In [1]:
import polars as pl
import numpy as np

from pickle import dump
from sklearn.preprocessing import LabelEncoder, OneHotEncoder
from sklearn.preprocessing import MinMaxScaler, RobustScaler, StandardScaler
import copy

import torch
import torch.nn as nn
import torch.nn.functional as F
import torch.optim as optim

from scipy.spatial.transform import Rotation as R

import random
import os
import time

In [2]:
INPUT_DIR = "../../input/cmi-detect-behavior-with-sensor-data/"
OUTPUT_DIR = "../../models/debug/"

In [3]:
def handle_quaternion_missing_values(rot_data: np.ndarray) -> np.ndarray:
    """
    Handle missing values in quaternion data intelligently
    
    Key insight: Quaternions must have unit length |q| = 1
    If one component is missing, we can reconstruct it from the others
    """
    rot_cleaned = rot_data.copy()
    
    for i in range(len(rot_data)):
        row = rot_data[i]
        missing_count = np.isnan(row).sum()
        
        if missing_count == 0:
            # No missing values, normalize to unit quaternion
            norm = np.linalg.norm(row)
            if norm > 1e-8:
                rot_cleaned[i] = row / norm
            else:
                rot_cleaned[i] = [1.0, 0.0, 0.0, 0.0]  # Identity quaternion
                
        elif missing_count == 1:
            # One missing value, reconstruct using unit quaternion constraint
            # |w|² + |x|² + |y|² + |z|² = 1
            missing_idx = np.where(np.isnan(row))[0][0]
            valid_values = row[~np.isnan(row)]
            
            sum_squares = np.sum(valid_values**2)
            if sum_squares <= 1.0:
                missing_value = np.sqrt(max(0, 1.0 - sum_squares))
                # Choose sign for continuity with previous quaternion
                if i > 0 and not np.isnan(rot_cleaned[i-1, missing_idx]):
                    if rot_cleaned[i-1, missing_idx] < 0:
                        missing_value = -missing_value
                rot_cleaned[i, missing_idx] = missing_value
                rot_cleaned[i, ~np.isnan(row)] = valid_values
            else:
                rot_cleaned[i] = [1.0, 0.0, 0.0, 0.0]
        else:
            # More than one missing value, use identity quaternion
            rot_cleaned[i] = [1.0, 0.0, 0.0, 0.0]
    
    return rot_cleaned

# thanks: https://www.kaggle.com/code/nksusth/lb-0-78-quaternions-tf-bilstm-gru-attention
def calculate_angular_velocity_from_quat(rot_data, time_delta=1/10): # Assuming 10Hz sampling rate
    if isinstance(rot_data, pl.DataFrame):
        quat_values = rot_data[['rot_x', 'rot_y', 'rot_z', 'rot_w']].to_numpy()
    else:
        quat_values = rot_data

    num_samples = quat_values.shape[0]
    angular_vel = np.zeros((num_samples, 3))

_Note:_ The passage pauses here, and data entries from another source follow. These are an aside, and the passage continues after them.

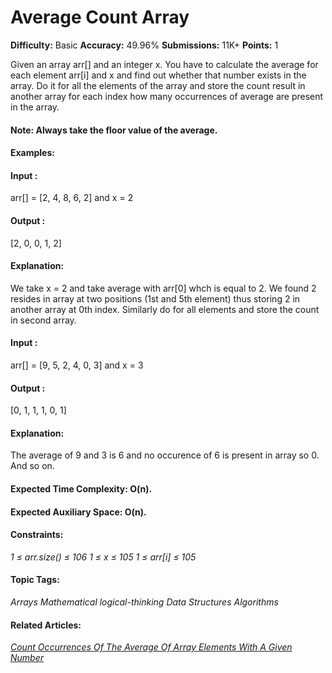 # Average Count Array

**Difficulty:** Basic   **Accuracy:** 49.96%    **Submissions:** 11K+   **Points:** 1

Given an array arr[] and an integer x. You have to calculate the average for each element arr[i] and x and find out whether that number exists in the array. Do it for all the elements of the array and store the count result in another array for each index how many occurrences of average are present in the array.

#### Note: Always take the floor value of the average.

#### Examples:

#### Input : 
arr[] = [2, 4, 8, 6, 2] and x = 2

#### Output : 
[2, 0, 0, 1, 2]

#### Explanation: 
We take x = 2 and take average with arr[0] whch is equal to 2. We found 2 resides in array at two positions (1st and 5th element) thus storing 2 in another array at 0th index. Similarly do for all elements and store the count in second array.

#### Input : 
arr[] = [9, 5, 2, 4, 0, 3] and x = 3 

#### Output : 
[0, 1, 1, 1, 0, 1] 

#### Explanation: 
The average of 9 and 3 is 6 and no occurence of 6 is present in array so 0. And so on. 

#### Expected Time Complexity: O(n).
#### Expected Auxiliary Space: O(n).

#### Constraints:
*1 ≤ arr.size() ≤ 106*
*1 ≤ x ≤ 105*
*1 ≤ arr[i] ≤ 105*

#### Topic Tags:
*Arrays  Mathematical    logical-thinking    Data Structures Algorithms*

#### Related Articles:
[*Count Occurrences Of The Average Of Array Elements With A Given Number*](https://www.geeksforgeeks.org/count-occurrences-of-the-average-of-array-elements-with-a-given-number/) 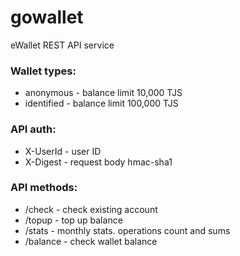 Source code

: # gowallet

eWallet REST API service



### Wallet types:
* anonymous - balance limit 10,000 TJS
* identified - balance limit 100,000 TJS


### API auth:
* X-UserId - user ID
* X-Digest - request body hmac-sha1


### API methods:
* /check - check existing account
* /topup - top up balance
* /stats - monthly stats. operations count and sums
* /balance - check wallet balance
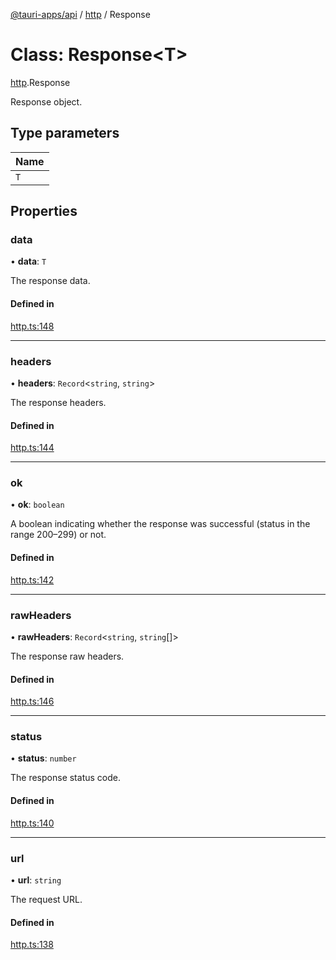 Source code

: [@tauri-apps/api](../index.md) / [http](../modules/http.md) / Response

# Class: Response<T\>

[http](../modules/http.md).Response

Response object.

## Type parameters

| Name |
| :------ |
| `T` |

## Properties

### data

• **data**: `T`

The response data.

#### Defined in

[http.ts:148](https://github.com/tauri-apps/tauri/blob/e32a6f7/tooling/api/src/http.ts#L148)

___

### headers

• **headers**: `Record`<`string`, `string`\>

The response headers.

#### Defined in

[http.ts:144](https://github.com/tauri-apps/tauri/blob/e32a6f7/tooling/api/src/http.ts#L144)

___

### ok

• **ok**: `boolean`

A boolean indicating whether the response was successful (status in the range 200–299) or not.

#### Defined in

[http.ts:142](https://github.com/tauri-apps/tauri/blob/e32a6f7/tooling/api/src/http.ts#L142)

___

### rawHeaders

• **rawHeaders**: `Record`<`string`, `string`[]\>

The response raw headers.

#### Defined in

[http.ts:146](https://github.com/tauri-apps/tauri/blob/e32a6f7/tooling/api/src/http.ts#L146)

___

### status

• **status**: `number`

The response status code.

#### Defined in

[http.ts:140](https://github.com/tauri-apps/tauri/blob/e32a6f7/tooling/api/src/http.ts#L140)

___

### url

• **url**: `string`

The request URL.

#### Defined in

[http.ts:138](https://github.com/tauri-apps/tauri/blob/e32a6f7/tooling/api/src/http.ts#L138)
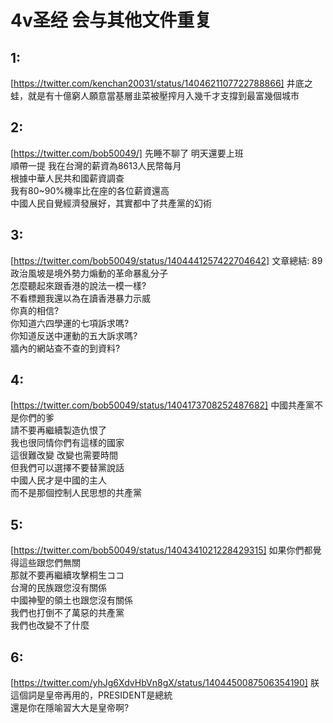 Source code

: # 4v圣经 会与其他文件重复

## 1:
[https://twitter.com/kenchan20031/status/1404621107722788866]
井底之蛙，就是有十億窮人願意當基層韭菜被壓搾月入幾千才支撐到最富幾個城市  

## 2:
[https://twitter.com/bob50049/]
先睡不聊了 明天還要上班  
順帶一提 我在台灣的薪資為8613人民幣每月  
根據中華人民共和國薪資調查  
我有80~90%機率比在座的各位薪資還高  
中國人民自覺經濟發展好，其實都中了共產黨的幻術  

## 3:
[https://twitter.com/bob50049/status/1404441257422704642]
文章總結: 89政治風坡是境外勢力煽動的革命暴亂分子  
怎麼聽起來跟香港的說法一模一樣?  
不看標題我還以為在讀香港暴力示威  
你真的相信?  
你知道六四學運的七項訴求嗎?  
你知道反送中運動的五大訴求嗎?  
牆內的網站查不查的到資料?  

## 4:
[https://twitter.com/bob50049/status/1404173708252487682]
中國共產黨不是你們的爹  
請不要再繼續製造仇恨了  
我也很同情你們有這樣的國家  
這很難改變 改變也需要時間  
但我們可以選擇不要替黨說話  
中國人民才是中國的主人  
而不是那個控制人民思想的共產黨  

## 5:
[https://twitter.com/bob50049/status/1404341021228429315]
如果你們都覺得這些跟您們無關  
那就不要再繼續攻擊桐生ココ  
台灣的民族跟您沒有關係  
中國神聖的領土也跟您沒有關係  
我們也打倒不了萬惡的共產黨  
我們也改變不了什麼  

## 6:
[https://twitter.com/yhJg6XdvHbVn8gX/status/1404450087506354190]
朕這個詞是皇帝再用的，PRESIDENT是總統  
還是你在隱喻習大大是皇帝啊?  
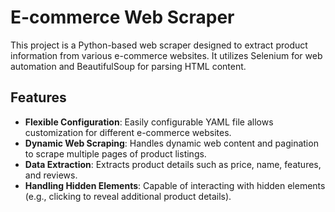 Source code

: # E-commerce Web Scraper
This project is a Python-based web scraper designed to extract product information from various e-commerce websites. It utilizes Selenium for web automation and BeautifulSoup for parsing HTML content.

## Features
- **Flexible Configuration**: Easily configurable YAML file allows customization for different e-commerce websites.
- **Dynamic Web Scraping**: Handles dynamic web content and pagination to scrape multiple pages of product listings.
- **Data Extraction**: Extracts product details such as price, name, features, and reviews.
- **Handling Hidden Elements**: Capable of interacting with hidden elements (e.g., clicking to reveal additional product details).
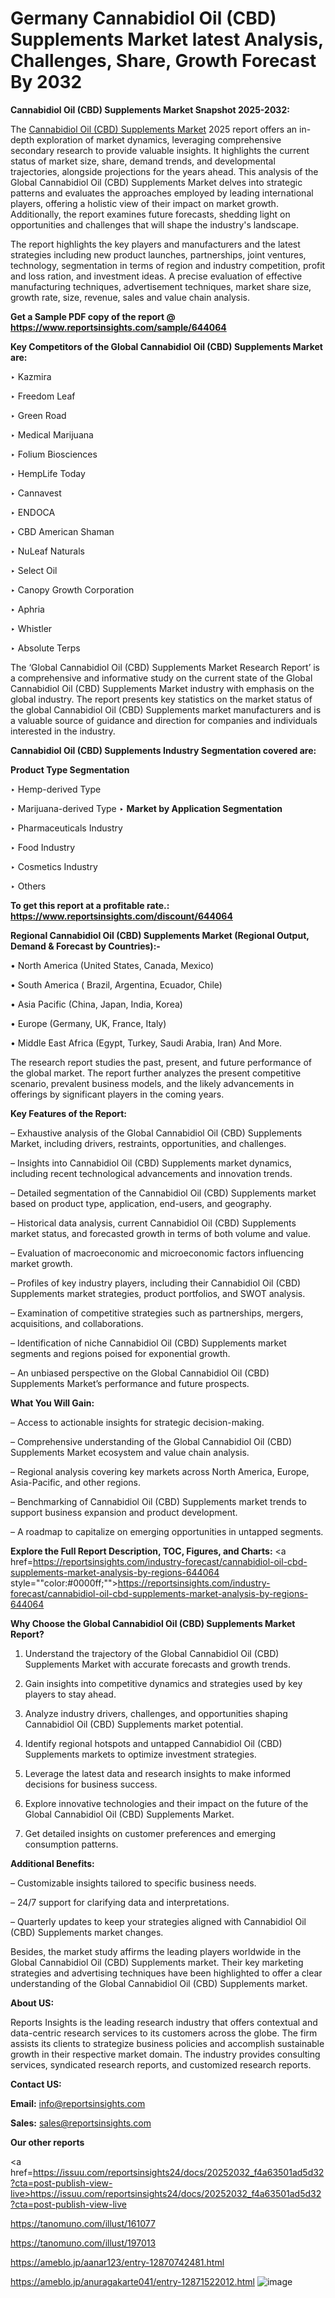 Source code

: # Germany Cannabidiol Oil (CBD) Supplements Market latest Analysis, Challenges, Share, Growth Forecast By 2032

<strong>Cannabidiol Oil (CBD) Supplements Market Snapshot 2025-2032:</strong>

The <a href=https://www.reportsinsights.com/sample/644064>Cannabidiol Oil (CBD) Supplements Market</a> 2025 report offers an in-depth exploration of market dynamics, leveraging comprehensive secondary research to provide valuable insights. It highlights the current status of market size, share, demand trends, and developmental trajectories, alongside projections for the years ahead. This analysis of the Global Cannabidiol Oil (CBD) Supplements Market delves into strategic patterns and evaluates the approaches employed by leading international players, offering a holistic view of their impact on market growth. Additionally, the report examines future forecasts, shedding light on opportunities and challenges that will shape the industry's landscape.

The report highlights the key players and manufacturers and the latest strategies including new product launches, partnerships, joint ventures, technology, segmentation in terms of region and industry competition, profit and loss ration, and investment ideas. A precise evaluation of effective manufacturing techniques, advertisement techniques, market share size, growth rate, size, revenue, sales and value chain analysis.

<strong>Get a Sample PDF copy of the report @ <a href=https://www.reportsinsights.com/sample/644064 style=color:#0000ff;>https://www.reportsinsights.com/sample/644064</a></strong>

<strong>Key Competitors of the Global Cannabidiol Oil (CBD) Supplements Market are:</strong>

‣ Kazmira

‣ Freedom Leaf

‣ Green Road

‣ Medical Marijuana

‣ Folium Biosciences

‣ HempLife Today

‣ Cannavest

‣ ENDOCA

‣ CBD American Shaman

‣ NuLeaf Naturals

‣ Select Oil

‣ Canopy Growth Corporation

‣ Aphria

‣ Whistler

‣ Absolute Terps

The ‘Global Cannabidiol Oil (CBD) Supplements Market Research Report’ is a comprehensive and informative study on the current state of the Global Cannabidiol Oil (CBD) Supplements Market industry with emphasis on the global industry. The report presents key statistics on the market status of the global Cannabidiol Oil (CBD) Supplements market manufacturers and is a valuable source of guidance and direction for companies and individuals interested in the industry.

<strong>Cannabidiol Oil (CBD) Supplements Industry Segmentation covered are:</strong>

<strong>Product Type Segmentation</strong>

‣ Hemp-derived Type

‣ Marijuana-derived Type
‣ 
<strong>Market by Application Segmentation</strong>

‣ Pharmaceuticals Industry

‣ Food Industry

‣ Cosmetics Industry

‣ Others

<strong>To get this report at a profitable rate.: <a href=https://www.reportsinsights.com/discount/644064 style=color:#0000ff;>https://www.reportsinsights.com/discount/644064</a></strong>

<strong>Regional Cannabidiol Oil (CBD) Supplements Market (Regional Output, Demand &amp; Forecast by Countries):-</strong>

• North America (United States, Canada, Mexico)

• South America ( Brazil, Argentina, Ecuador, Chile)

• Asia Pacific (China, Japan, India, Korea)

• Europe (Germany, UK, France, Italy)

• Middle East Africa (Egypt, Turkey, Saudi Arabia, Iran) And More.

The research report studies the past, present, and future performance of the global market. The report further analyzes the present competitive scenario, prevalent business models, and the likely advancements in offerings by significant players in the coming years.

<strong>Key Features of the Report:</strong>

– Exhaustive analysis of the Global Cannabidiol Oil (CBD) Supplements Market, including drivers, restraints, opportunities, and challenges.

– Insights into Cannabidiol Oil (CBD) Supplements market dynamics, including recent technological advancements and innovation trends.

– Detailed segmentation of the Cannabidiol Oil (CBD) Supplements market based on product type, application, end-users, and geography.

– Historical data analysis, current Cannabidiol Oil (CBD) Supplements market status, and forecasted growth in terms of both volume and value.

– Evaluation of macroeconomic and microeconomic factors influencing market growth.

– Profiles of key industry players, including their Cannabidiol Oil (CBD) Supplements market strategies, product portfolios, and SWOT analysis.

– Examination of competitive strategies such as partnerships, mergers, acquisitions, and collaborations.

– Identification of niche Cannabidiol Oil (CBD) Supplements market segments and regions poised for exponential growth.

– An unbiased perspective on the Global Cannabidiol Oil (CBD) Supplements Market’s performance and future prospects.

<strong>What You Will Gain:</strong>

– Access to actionable insights for strategic decision-making.

– Comprehensive understanding of the Global Cannabidiol Oil (CBD) Supplements Market ecosystem and value chain analysis.

– Regional analysis covering key markets across North America, Europe, Asia-Pacific, and other regions.

– Benchmarking of Cannabidiol Oil (CBD) Supplements market trends to support business expansion and product development.

– A roadmap to capitalize on emerging opportunities in untapped segments.

<strong>Explore the Full Report Description, TOC, Figures, and Charts:</strong>
<a href=https://reportsinsights.com/industry-forecast/cannabidiol-oil-cbd-supplements-market-analysis-by-regions-644064 style=""color:#0000ff;"">https://reportsinsights.com/industry-forecast/cannabidiol-oil-cbd-supplements-market-analysis-by-regions-644064</a>

<strong>Why Choose the Global Cannabidiol Oil (CBD) Supplements Market Report?</strong>

1. Understand the trajectory of the Global Cannabidiol Oil (CBD) Supplements Market with accurate forecasts and growth trends.

2. Gain insights into competitive dynamics and strategies used by key players to stay ahead.

3. Analyze industry drivers, challenges, and opportunities shaping Cannabidiol Oil (CBD) Supplements market potential.

4. Identify regional hotspots and untapped Cannabidiol Oil (CBD) Supplements markets to optimize investment strategies.

5. Leverage the latest data and research insights to make informed decisions for business success.

6. Explore innovative technologies and their impact on the future of the Global Cannabidiol Oil (CBD) Supplements Market.

7. Get detailed insights on customer preferences and emerging consumption patterns.

<strong>Additional Benefits:</strong>

– Customizable insights tailored to specific business needs.

– 24/7 support for clarifying data and interpretations.

– Quarterly updates to keep your strategies aligned with Cannabidiol Oil (CBD) Supplements market changes.

Besides, the market study affirms the leading players worldwide in the Global Cannabidiol Oil (CBD) Supplements market. Their key marketing strategies and advertising techniques have been highlighted to offer a clear understanding of the Global Cannabidiol Oil (CBD) Supplements market.

<strong><strong>About US</strong>:</strong>

Reports Insights is the leading research industry that offers contextual and data-centric research services to its customers across the globe. The firm assists its clients to strategize business policies and accomplish sustainable growth in their respective market domain. The industry provides consulting services, syndicated research reports, and customized research reports.

<strong>Contact US:</strong>

<p class=><b>Email:</b> <a href=mailto:info@reportsinsights.com>info@reportsinsights.com</a></p>
<p class=><b>Sales:</b> <a href=mailto:sales@reportsinsights.com>sales@reportsinsights.com</a></p>

<strong>Our other reports</strong>

<a href=https://issuu.com/reportsinsights24/docs/20252032_f4a63501ad5d32?cta=post-publish-view-live>https://issuu.com/reportsinsights24/docs/20252032_f4a63501ad5d32?cta=post-publish-view-live</a>

<a href=https://tanomuno.com/illust/161077>https://tanomuno.com/illust/161077</a>

<a href=https://tanomuno.com/illust/197013>https://tanomuno.com/illust/197013</a>

<a href=https://ameblo.jp/aanar123/entry-12870742481.html>https://ameblo.jp/aanar123/entry-12870742481.html</a>

<a href=https://ameblo.jp/anuragakarte041/entry-12871522012.html>https://ameblo.jp/anuragakarte041/entry-12871522012.html</a>
![image](https://github.com/user-attachments/assets/8135ad98-ab22-42c9-b7eb-bf1e949ee689)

    for i in range(num_samples - 1):
        q_t = quat_values[i]
        q_t_plus_dt = quat_values[i+1]

        if np.all(np.isnan(q_t)) or np.all(np.isclose(q_t, 0)) or \
           np.all(np.isnan(q_t_plus_dt)) or np.all(np.isclose(q_t_plus_dt, 0)):
            continue

        try:
            rot_t = R.from_quat(q_t)
            rot_t_plus_dt = R.from_quat(q_t_plus_dt)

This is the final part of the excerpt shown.